Gary Johnson was the sole nay vote, citing his qualms with a large project not going to a vote.
“If I vote for this, it goes out that [this project] is okay without a referendum,” Johnson said. “I was never opposed to building, I was opposed to not having a referendum.”
Commissioners Greg Renneke, Ron Antony and John Berends voted for the plan, while Louis Sherlin was unable to attend.
The $5.9 million price tag for the bonding was a “not-to-exceed” limit, and board members affirming that the job of Contegrity Group Inc., which is serving as construction manager for the project, is to make sure the project remains at or under budget.
“It was projected to be $8 million, and now it is less than $6 million,” said County Administrator Peg Heglund.
Heglund emphasized that after last month, the county was no longer in debt and in good financial standing.
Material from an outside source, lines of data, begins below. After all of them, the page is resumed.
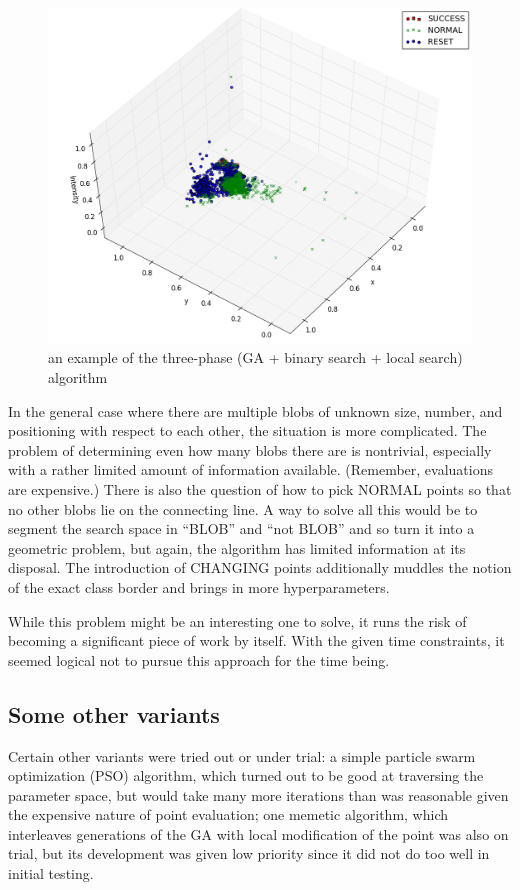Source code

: \documentclass[times, utf8, diplomski]{fer}
\begin{document}
\begin{figure}[htbp]
    \centering
    \includegraphics[width=\textwidth]{images/GA-binary-local.png}
    \caption{an example of the three-phase (GA + binary search + local search)
             algorithm
    }
    \label{fig:three-phase-example}
\end{figure}


In the general case where there are multiple blobs of unknown size, number,
and positioning with respect to each other, the situation is more complicated.
The problem of determining even how many blobs there are is nontrivial,
especially with a rather limited amount of information available. (Remember,
evaluations are expensive.) There is also the question of how to pick NORMAL
points so that no other blobs lie on the connecting line. A way to solve all
this would be to segment the search space in ``BLOB'' and ``not BLOB'' and so turn
it into a geometric problem, but again, the algorithm has limited information
at its disposal. The introduction of CHANGING points additionally muddles the
notion of the exact class border and brings in more hyperparameters. 

While this problem might be an interesting one to solve, it runs the risk of
becoming a significant piece of work by itself. With the given time constraints,
it seemed logical not to pursue this approach for the time being.


\subsection{Some other variants}
Certain other variants were tried out or under trial: a simple particle swarm
optimization (PSO) algorithm, which turned out to be good at traversing the
parameter space, but would take many more iterations than was reasonable given
the expensive nature of point evaluation; one memetic algorithm, which interleaves
generations of the GA with local modification of the point was also on trial, but
its development was given low priority since it did not do too well in initial
testing.
\end{document}
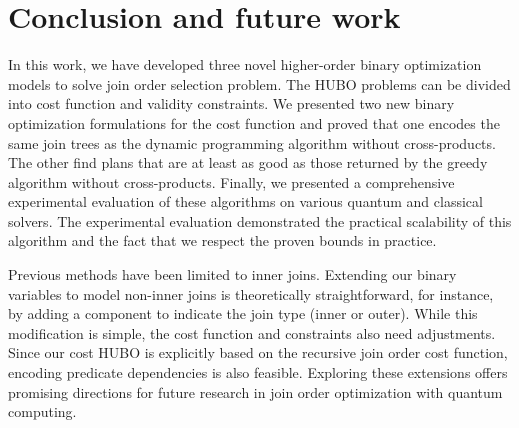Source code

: \section{Conclusion and future work}

In this work, we have developed three novel higher-order binary optimization models to solve join order selection problem. The HUBO problems can be divided into cost function and validity constraints. We presented two new binary optimization formulations for the cost function and proved that one encodes the same join trees as the dynamic programming algorithm without cross-products. The other find plans that are at least as good as those returned by the greedy algorithm without cross-products. Finally, we presented a comprehensive experimental evaluation of these algorithms on various quantum and classical solvers. The experimental evaluation demonstrated the practical scalability of this algorithm and the fact that we respect the proven bounds in practice.

Previous methods have been limited to inner joins. Extending our binary variables to model non-inner joins is theoretically straightforward, for instance, by adding a component to indicate the join type (inner or outer). While this modification is simple, the cost function and constraints also need adjustments. Since our cost HUBO is explicitly based on the recursive join order cost function, encoding predicate dependencies is also feasible. Exploring these extensions offers promising directions for future research in join order optimization with quantum computing.





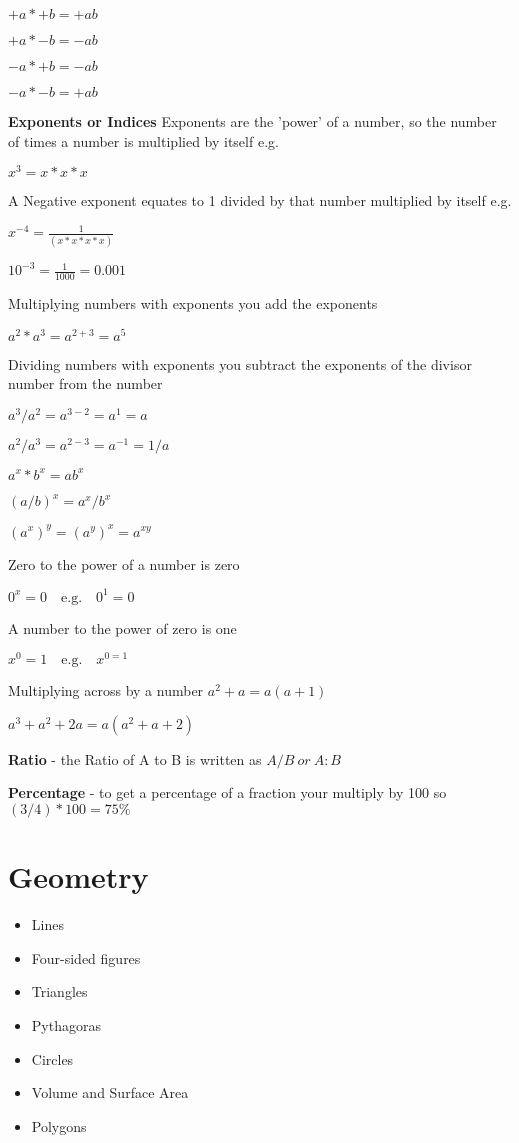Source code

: \documentclass{article}
\begin{document}
$+a * +b = +ab$

$+a * -b = -ab$

$-a * +b = -ab$

$-a * -b = +ab$

\textbf{Exponents or Indices}
Exponents are the 'power' of a number, so the number of times a number is multiplied by itself e.g.

$x^{3} = x * x * x$

A Negative exponent equates to 1 divided by that number multiplied by itself e.g.

$x^{-4} = \frac{1}{(x * x * x * x)}$

$ 10^{-3}  = \frac{1}{1000} = 0.001 $


Multiplying numbers with exponents you add the exponents 

$a^{2} * a^{3} = a^{2+3} = a^{5}$

Dividing numbers with exponents you subtract the exponents of the divisor number from the number 

$a^{3} / a^{2} = a^{3-2} = a^{1} = a$

$a^{2} / a^{3} = a^{2-3} = a^{-1} = 1/a$

$ a^{x} * b^{x} = ab^{x}$

$ (a/b)^{x} = a^{x} / b^{x} $

$ (a^{x})^{y} =  (a^{y})^{x}  = a^{xy}$


Zero to the power of a number is zero

$ 0^{x} = 0 \quad \textrm{e.g.} \quad  0^{1} = 0$

A number to the power of zero is one

$ x^{0} = 1 \quad \textrm{e.g.} \quad  x^{0 =1}$

Multiplying across by a number 
$a^{2} + a = a (a + 1) $

$a^{3} + a^{2} + 2a = a (a^{2} + a  + 2 )$


\textbf{Ratio} - the Ratio of A to B is written as $ A/B \ or \ A : B$


\textbf{Percentage} - to get a percentage of a fraction your multiply by 100 so $ ( 3/4 ) * 100 = 75\%$

\newpage
\section{Geometry}

\begin{itemize}
\item Lines
\item Four-sided figures
\item Triangles
\item Pythagoras
\item Circles
\item Volume and Surface Area
\item Polygons
\end{itemize}
\end{document}

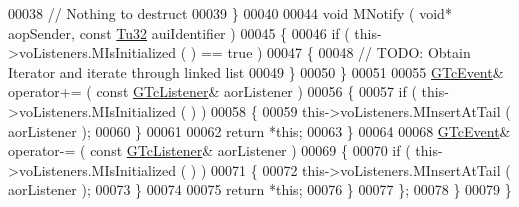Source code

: \begin{DoxyCode}
00038             \textcolor{comment}{// Nothing to destruct}
00039          \}
00040 
00044          \textcolor{keywordtype}{void} MNotify ( \textcolor{keywordtype}{void}* aopSender, \textcolor{keyword}{const} \mbox{\hyperlink{namespace_g_n_common_a941b527ef318f318aed7903dc832b7e4}{Tu32}} auiIdentifier )
00045          \{
00046             \textcolor{keywordflow}{if} ( this->voListeners.MIsInitialized ( ) == true )
00047             \{
00048                \textcolor{comment}{// TODO: Obtain Iterator and iterate through linked list}
00049             \}
00050          \}
00051 
00055          \mbox{\hyperlink{class_g_n_common_1_1_n_component_1_1_g_tc_event}{GTcEvent}}& operator+= ( \textcolor{keyword}{const} \mbox{\hyperlink{class_g_n_common_1_1_n_component_1_1_g_tc_listener}{GTcListener}}& aorListener )
00056          \{
00057             \textcolor{keywordflow}{if} ( this->voListeners.MIsInitialized ( ) )
00058             \{
00059                this->voListeners.MInsertAtTail ( aorListener );
00060             \}
00061 
00062             \textcolor{keywordflow}{return} *\textcolor{keyword}{this};
00063          \}
00064 
00068          \mbox{\hyperlink{class_g_n_common_1_1_n_component_1_1_g_tc_event}{GTcEvent}}& operator-= ( \textcolor{keyword}{const} \mbox{\hyperlink{class_g_n_common_1_1_n_component_1_1_g_tc_listener}{GTcListener}}& aorListener )
00069          \{
00070             \textcolor{keywordflow}{if} ( this->voListeners.MIsInitialized ( ) )
00071             \{
00072                this->voListeners.MInsertAtTail ( aorListener );
00073             \}
00074 
00075             \textcolor{keywordflow}{return} *\textcolor{keyword}{this};
00076          \}
00077       \};
00078    \}
00079 \}
\end{DoxyCode}
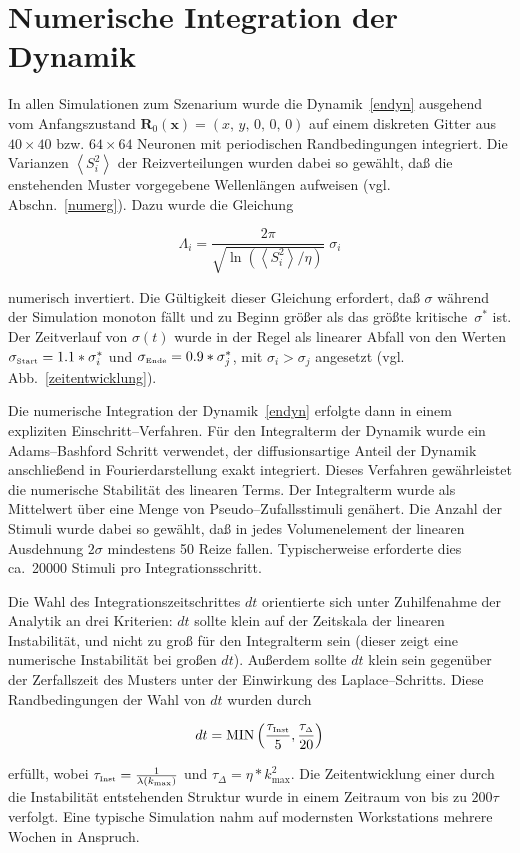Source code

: \section{Numerische Integration der Dynamik}
\label{anhang2}
\thispagestyle{plain}

In allen Simulationen zum Szenarium wurde die Dynamik~\eqref{endyn}
ausgehend vom Anfangszustand $\mathbf{R}_0(\mathbf{x}) = (x,\, y,\, 0,\,
0,\, 0) $ auf einem diskreten Gitter aus $40\times 40$ bzw. $64\times 64$
Neuronen mit periodischen Randbedingungen integriert. Die Varianzen
$\left<S_i^2\right>$ der Reizverteilungen wurden dabei so gewählt, daß
die enstehenden Muster vorgegebene Wellenlängen aufweisen
(vgl. Abschn.~\ref{numerg}). Dazu wurde die Gleichung

\begin{equation*}
    \Lambda_i = \frac{2 \pi}{\sqrt{\ln\left(\left<S_i^2\right>/\eta\right)}}\;\sigma_i
\end{equation*}

\noindent numerisch invertiert. Die Gültigkeit dieser Gleichung
erfordert, daß $\sigma$ während der Simulation monoton fällt und zu
Beginn größer als das größte kritische~$\sigma^\ast$ ist. Der
Zeitverlauf von $\sigma(t)$ wurde in der Regel als linearer Abfall von den
Werten $\sigma_{\mbox{\tiny Start}}=1.1*\sigma_i^\ast$ und
$\sigma_{\mbox{\tiny Ende}}=0.9*\sigma_j^\ast$, mit
$\sigma_i>\sigma_j$ angesetzt (vgl. Abb.~\ref{zeitentwicklung}).

Die numerische Integration der Dynamik~\eqref{endyn} erfolgte dann in einem
expliziten Einschritt--Verfahren. Für den Integralterm der Dynamik wurde
ein Adams--Bashford Schritt verwendet, der diffusionsartige Anteil der
Dynamik anschließend in Fourierdarstellung exakt integriert. Dieses
Verfahren gewährleistet die numerische Stabilität des linearen Terms.
Der Integralterm wurde als Mittelwert über eine Menge von
Pseudo--Zufallsstimuli genähert. Die Anzahl der Stimuli wurde dabei so
gewählt, daß in jedes Volumenelement der linearen Ausdehnung $2\sigma$
mindestens 50 Reize fallen. Typischerweise erforderte dies ca.~20000
Stimuli pro Integrationsschritt.

Die Wahl des Integrationszeitschrittes $dt$ orientierte sich unter
Zuhilfenahme der Analytik an drei Kriterien: $dt$ sollte klein auf der
Zeitskala der linearen Instabilität, und nicht zu groß für den
Integralterm sein (dieser zeigt eine numerische Instabilität bei großen
$dt$). Außerdem sollte $dt$ klein sein gegenüber der Zerfallszeit des
Musters unter der Einwirkung des Laplace--Schritts. Diese Randbedingungen
der Wahl von $dt$ wurden durch

\begin{equation*}
    dt = \text{MIN}\left(\frac{\tau_{\mbox{\tiny
        Inst}}}{5},\frac{\tau_{\scriptscriptstyle \Delta}}{20}\right)
\end{equation*}

\noindent erfüllt, wobei $\tau_{\mbox{\tiny
    Inst}}=\frac{1}{\lambda(k_{\text{max}})}$ und $\tau_{\scriptscriptstyle
    \Delta}=\eta*k_{\text{max}}^2$. Die Zeitentwicklung einer durch die
Instabilität entstehenden Struktur wurde in einem Zeitraum von bis zu
$200\tau$ verfolgt. Eine typische Simulation nahm auf modernsten
Workstations mehrere Wochen in Anspruch.
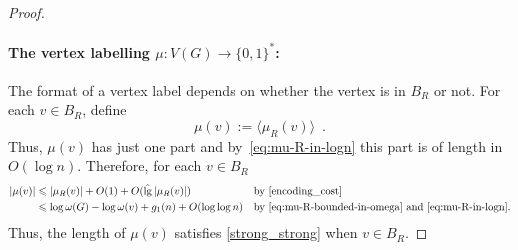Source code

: \documentclass{patmorin}
\let\eqref\cref
\renewcommand{\leq}{\leqslant}
\DeclareMathOperator{\lgg}{\hat{lg}}
\newcommand{\Oh}{O}
\begin{document}
\begin{proof}
  \paragraph{\boldmath The vertex labelling $\mu:V(G)\to\{0,1\}^*$:}
  The format of a vertex label depends on whether the vertex is in $B_R$ or not.
  For each $v\in B_R$, define
  \[
    \mu(v) := \langle\mu_R(v)\rangle\enspace.
  \]
  Thus, $\mu(v)$ has just one part and
  by~\eqref{eq:mu-R-in-logn} this part is of length in $\Oh(\log n)$.
  Therefore,
  for each $v\in B_R$
  \begin{align*}
    |\mu(v)|
     & \leq |\mu_R(v)| + \Oh(1) + \Oh(\lgg|\mu_R(v)|)                &  & \text{by~\eqref{encoding_cost}}                                           \\
     & \leq \log\omega(G) - \log\omega(v) + g_1(n) + \Oh(\log\log n) &  & \textrm{by~\eqref{eq:mu-R-bounded-in-omega} and~\eqref{eq:mu-R-in-logn}.}
  \end{align*}
  Thus, the length of $\mu(v)$ satisfies \eqref{strong_strong} when $v\in B_R$.


\end{proof}
\end{document}
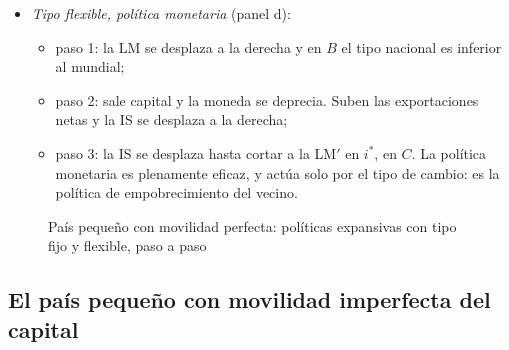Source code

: \documentclass[11pt]{article}
\begin{document}
\begin{itemize}
\begin{itemize}
  \item paso 3: la IS vuelve hasta su posición inicial, porque la LM no se ha movido y solo corta a la BP en $A$: $C=A$. El gasto público expulsa exportaciones netas en la misma cuantía (expulsión exterior): la política fiscal es ineficaz.
  \end{itemize}
\item \emph{Tipo flexible, política monetaria} (panel d):
  \begin{itemize}
  \item paso 1: la LM se desplaza a la derecha y en $B$ el tipo nacional es inferior al mundial;
  \item paso 2: sale capital y la moneda se deprecia. Suben las exportaciones netas y la IS se desplaza a la derecha;
  \item paso 3: la IS se desplaza hasta cortar a la LM$'$ en $i^*$, en $C$. La política monetaria es plenamente eficaz, y actúa solo por el tipo de cambio: es la política de empobrecimiento del vecino.
  \end{itemize}
\end{itemize}

\begin{figure}[H]
\centering
\caption{País pequeño con movilidad perfecta: políticas expansivas con tipo fijo y flexible, paso a paso}\label{fig:mf-pequeno-perfecta}
\end{figure}

\subsection*{El país pequeño con movilidad imperfecta del capital}
\end{document}
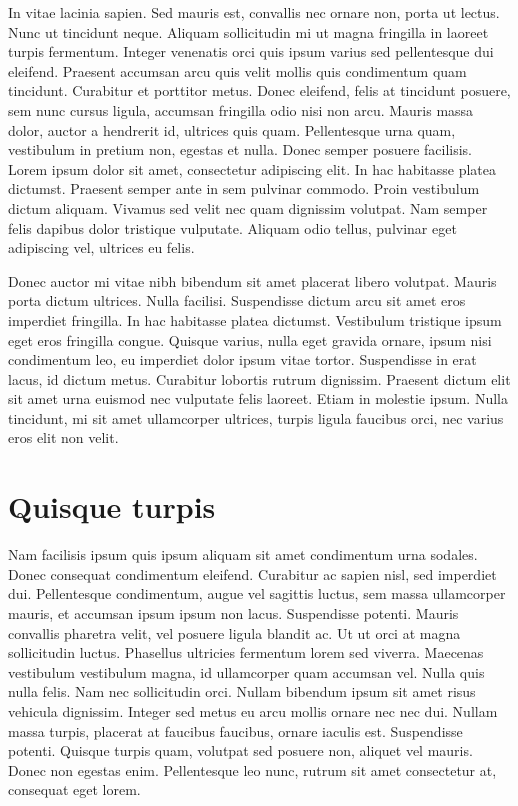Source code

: In vitae lacinia sapien. Sed mauris est, convallis nec ornare non, porta ut lectus. Nunc ut tincidunt neque. Aliquam sollicitudin mi ut magna fringilla in laoreet turpis fermentum. Integer venenatis orci quis ipsum varius sed pellentesque dui eleifend. Praesent accumsan arcu quis velit mollis quis condimentum quam tincidunt. Curabitur et porttitor metus. Donec eleifend, felis at tincidunt posuere, sem nunc cursus ligula, accumsan fringilla odio nisi non arcu. Mauris massa dolor, auctor a hendrerit id, ultrices quis quam. Pellentesque urna quam, vestibulum in pretium non, egestas et nulla. Donec semper posuere facilisis. Lorem ipsum dolor sit amet, consectetur adipiscing elit. In hac habitasse platea dictumst. Praesent semper ante in sem pulvinar commodo. Proin vestibulum dictum aliquam. Vivamus sed velit nec quam dignissim volutpat. Nam semper felis dapibus dolor tristique vulputate. Aliquam odio tellus, pulvinar eget adipiscing vel, ultrices eu felis.

Donec auctor mi vitae nibh bibendum sit amet placerat libero volutpat. Mauris porta dictum ultrices. Nulla facilisi. Suspendisse dictum arcu sit amet eros imperdiet fringilla. In hac habitasse platea dictumst. Vestibulum tristique ipsum eget eros fringilla congue. Quisque varius, nulla eget gravida ornare, ipsum nisi condimentum leo, eu imperdiet dolor ipsum vitae tortor. Suspendisse in erat lacus, id dictum metus. Curabitur lobortis rutrum dignissim. Praesent dictum elit sit amet urna euismod nec vulputate felis laoreet. Etiam in molestie ipsum. Nulla tincidunt, mi sit amet ullamcorper ultrices, turpis ligula faucibus orci, nec varius eros elit non velit.

\chapter{Quisque turpis}

Nam facilisis ipsum quis ipsum aliquam sit amet condimentum urna sodales. Donec consequat condimentum eleifend. Curabitur ac sapien nisl, sed imperdiet dui. Pellentesque condimentum, augue vel sagittis luctus, sem massa ullamcorper mauris, et accumsan ipsum ipsum non lacus. Suspendisse potenti. Mauris convallis pharetra velit, vel posuere ligula blandit ac. Ut ut orci at magna sollicitudin luctus. Phasellus ultricies fermentum lorem sed viverra. Maecenas vestibulum vestibulum magna, id ullamcorper quam accumsan vel. Nulla quis nulla felis. Nam nec sollicitudin orci. Nullam bibendum ipsum sit amet risus vehicula dignissim. Integer sed metus eu arcu mollis ornare nec nec dui. Nullam massa turpis, placerat at faucibus faucibus, ornare iaculis est. Suspendisse potenti. Quisque turpis quam, volutpat sed posuere non, aliquet vel mauris. Donec non egestas enim. Pellentesque leo nunc, rutrum sit amet consectetur at, consequat eget lorem.

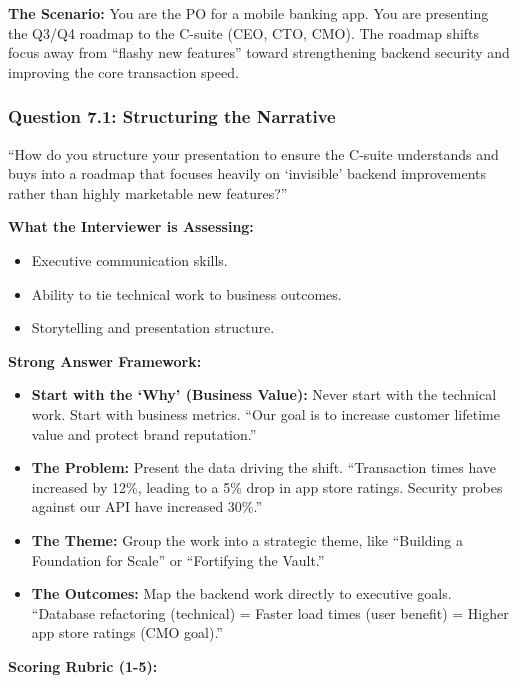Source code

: \textbf{The Scenario:} You are the PO for a mobile banking app. You are
presenting the Q3/Q4 roadmap to the C-suite (CEO, CTO, CMO). The roadmap
shifts focus away from ``flashy new features'' toward strengthening
backend security and improving the core transaction speed.

\subsubsection{Question 7.1: Structuring the
Narrative}\label{question-7.1-structuring-the-narrative}

``How do you structure your presentation to ensure the C-suite
understands and buys into a roadmap that focuses heavily on `invisible'
backend improvements rather than highly marketable new features?''

\textbf{What the Interviewer is Assessing:}

\begin{itemize}
\tightlist
\item
  Executive communication skills.
\item
  Ability to tie technical work to business outcomes.
\item
  Storytelling and presentation structure.
\end{itemize}

\textbf{Strong Answer Framework:}

\begin{itemize}
\tightlist
\item
  \textbf{Start with the `Why' (Business Value):} Never start with the
  technical work. Start with business metrics. ``Our goal is to increase
  customer lifetime value and protect brand reputation.''
\item
  \textbf{The Problem:} Present the data driving the shift.
  ``Transaction times have increased by 12\%, leading to a 5\% drop in
  app store ratings. Security probes against our API have increased
  30\%.''
\item
  \textbf{The Theme:} Group the work into a strategic theme, like
  ``Building a Foundation for Scale'' or ``Fortifying the Vault.''
\item
  \textbf{The Outcomes:} Map the backend work directly to executive
  goals. ``Database refactoring (technical) = Faster load times (user
  benefit) = Higher app store ratings (CMO goal).''
\end{itemize}

\textbf{Scoring Rubric (1-5):}

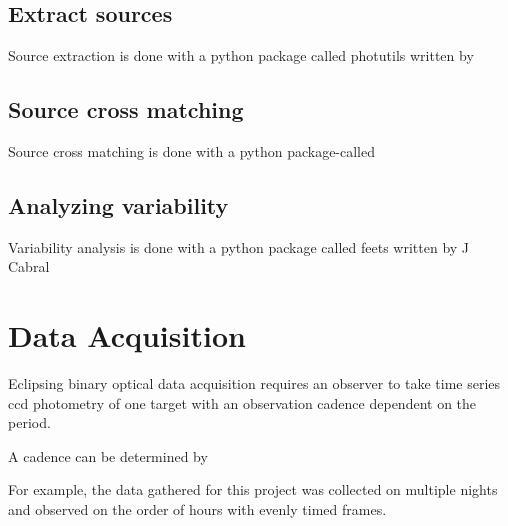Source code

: \subsection{Extract sources}
Source extraction is done with a python package called photutils written by 

\subsection{Source cross matching}
Source cross matching is done with a python package-called 

\subsection{Analyzing variability}
Variability analysis is done with a python package called feets written by J Cabral~\cite{cabral_2018}

\section{Data Acquisition}
Eclipsing binary optical data acquisition requires an observer to take time series ccd photometry of one target with an observation cadence dependent on the period.

A cadence can be determined by 

For example, the data gathered for this project was collected on multiple nights and observed on the order of hours with evenly timed frames.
That coupled with a lack of county projects on the horizon meant that an across the board tax increase of 1.8 percent would be all that was required for a brand new courthouse.
“Other counties will bundle projects, sometimes with one bond for multiple items,” Heglund said. “Our plan is just for this county building.”
Heglund also mentioned that lack of space, security and handicap accessibility was part of the need for a new courthouse, on top of an aging structure that is starting to live past its prime.
When a petition to move the county seat to Clarkfield in 1940 instead of building additions to the courthouse in Granite Falls was proposed, the Granite Falls Tribune predicted that the building would last “50 to 75 years if properly maintained,” which at the highest estimate puts the lifetime of the courthouse building at 2015.
The board room was nearly filled with county citizens, including some expressing their distaste for certain aspects of the plan, including the cost and the plans to demolish the old courthouse.
“I think the building you are proposing is huge,” said George Rysdahl of Clarkfield, who suggested a one story building on grade would be much cheaper, although quoted a cost of $118 per square foot, much lower than the engineer’s estimate of an industry standard $235 per square foot. “It is not what you want, but you can afford.”
Others, including Terri Dinesen and Yellow Medicine County Historical Society Director Brian Schulz were hoping to preserve the old courthouse for the historical significance.
The board members weren’t opposed to selling the old courthouse to another entity, but emphasized that a solid 20-year financial plan, including the estimated $2.5 - 2.8 million in necessary repairs and demolition would need to be included.
“They would have to be a very good salesman,” said board member Ron Antony.
Gary Johnson also noted that if a group is to purchase the old courthouse, the cost of building a new courthouse around the existing building would raise the costs above $6 million.
“Once people find out the county needs parking, there will be a lot of expensive houses for sale,” Johnson said.
Schulz pointed out that the options for raising the money to purchase the building has already run into issues, as the Minnesota Historical Society deemed that the removal of turrets and add-ons made the old courthouse nominally historic.
The project now goes into a 30-day wait period for anyone seeking a referendum on the project to petition to include it on the November ballot. A petition requires signatures from 5 percent of the county voters who participated in the last election, which is a minimum of 274 voters.